La sua storia diventa il simbolo di una paura diffusa: chi lavora e subisce reati si sente davvero protetto? Tra legittima difesa, prevenzione e giustizia, Quarta Repubblica dà voce a chi denuncia una sensazione crescente di abbandono.
In chiusura, torna uno dei misteri giudiziari più discussi degli ultimi anni: il delitto di Garlasco. Gli ultimi sviluppi investigativi riaccendono l’attenzione su una vicenda che continua a dividere opinione pubblica e addetti ai lavori.
Nuovi elementi, riletture e domande rimaste senza risposta riportano il caso al centro del dibattito, confermando come alcune ferite giudiziarie non si siano mai davvero rimarginate.
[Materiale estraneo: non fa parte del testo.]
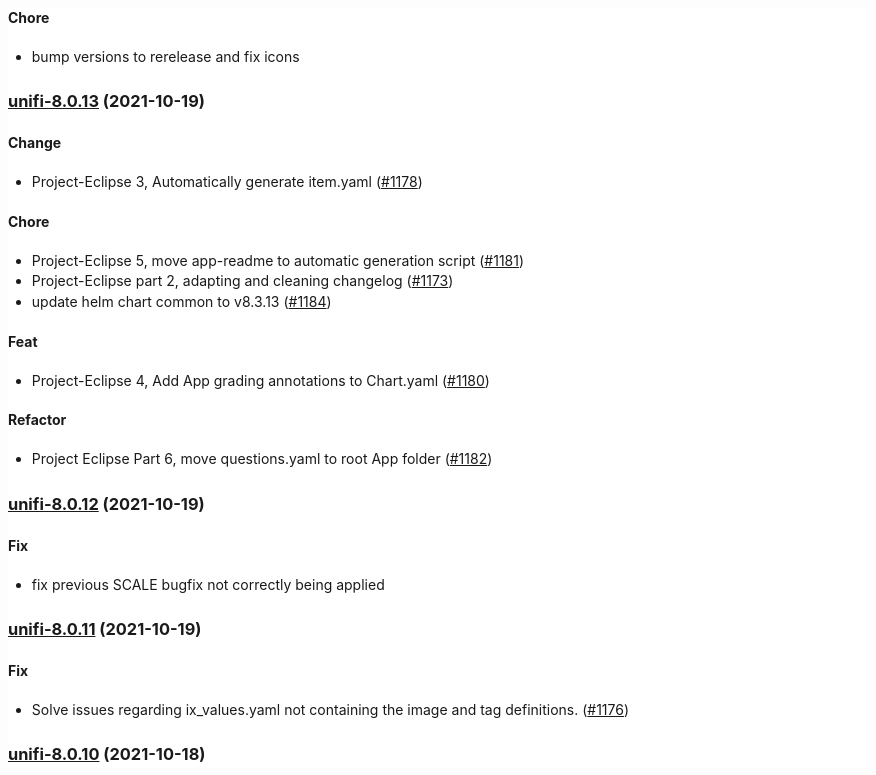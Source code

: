 #### Chore

- bump versions to rerelease and fix icons

<a name="unifi-8.0.13"></a>

### [unifi-8.0.13](https://github.com/truecharts/apps/compare/unifi-8.0.12...unifi-8.0.13) (2021-10-19)

#### Change

- Project-Eclipse 3, Automatically generate item.yaml ([#1178](https://github.com/truecharts/apps/issues/1178))

#### Chore

- Project-Eclipse 5, move app-readme to automatic generation script ([#1181](https://github.com/truecharts/apps/issues/1181))
- Project-Eclipse part 2, adapting and cleaning changelog ([#1173](https://github.com/truecharts/apps/issues/1173))
- update helm chart common to v8.3.13 ([#1184](https://github.com/truecharts/apps/issues/1184))

#### Feat

- Project-Eclipse 4, Add App grading annotations to Chart.yaml ([#1180](https://github.com/truecharts/apps/issues/1180))

#### Refactor

- Project Eclipse Part 6, move questions.yaml to root App folder ([#1182](https://github.com/truecharts/apps/issues/1182))

<a name="unifi-8.0.12"></a>

### [unifi-8.0.12](https://github.com/truecharts/apps/compare/unifi-8.0.11...unifi-8.0.12) (2021-10-19)

#### Fix

- fix previous SCALE bugfix not correctly being applied

<a name="unifi-8.0.11"></a>

### [unifi-8.0.11](https://github.com/truecharts/apps/compare/unifi-8.0.10...unifi-8.0.11) (2021-10-19)

#### Fix

- Solve issues regarding ix_values.yaml not containing the image and tag definitions. ([#1176](https://github.com/truecharts/apps/issues/1176))

<a name="unifi-8.0.10"></a>

### [unifi-8.0.10](https://github.com/truecharts/apps/compare/unifi-8.0.9...unifi-8.0.10) (2021-10-18)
Ad animare il dibattito, come sempre, un parterre ampio e trasversale: Antonio Di Pietro, Lucetta Scaraffia, Rita Dalla Chiesa, Giuseppe Cruciani e numerosi giornalisti e analisti pronti a confrontarsi su temi che dividono il Paese. Un mix di voci che riflette l’identità del programma: conflitto, opinioni forti e nessuna zona di comfort.
Quarta Repubblica torna così a interrogare lo Stato sulle sue responsabilità, mettendo insieme casi diversi ma uniti da una stessa domanda di fondo: chi paga quando il sistema non funziona?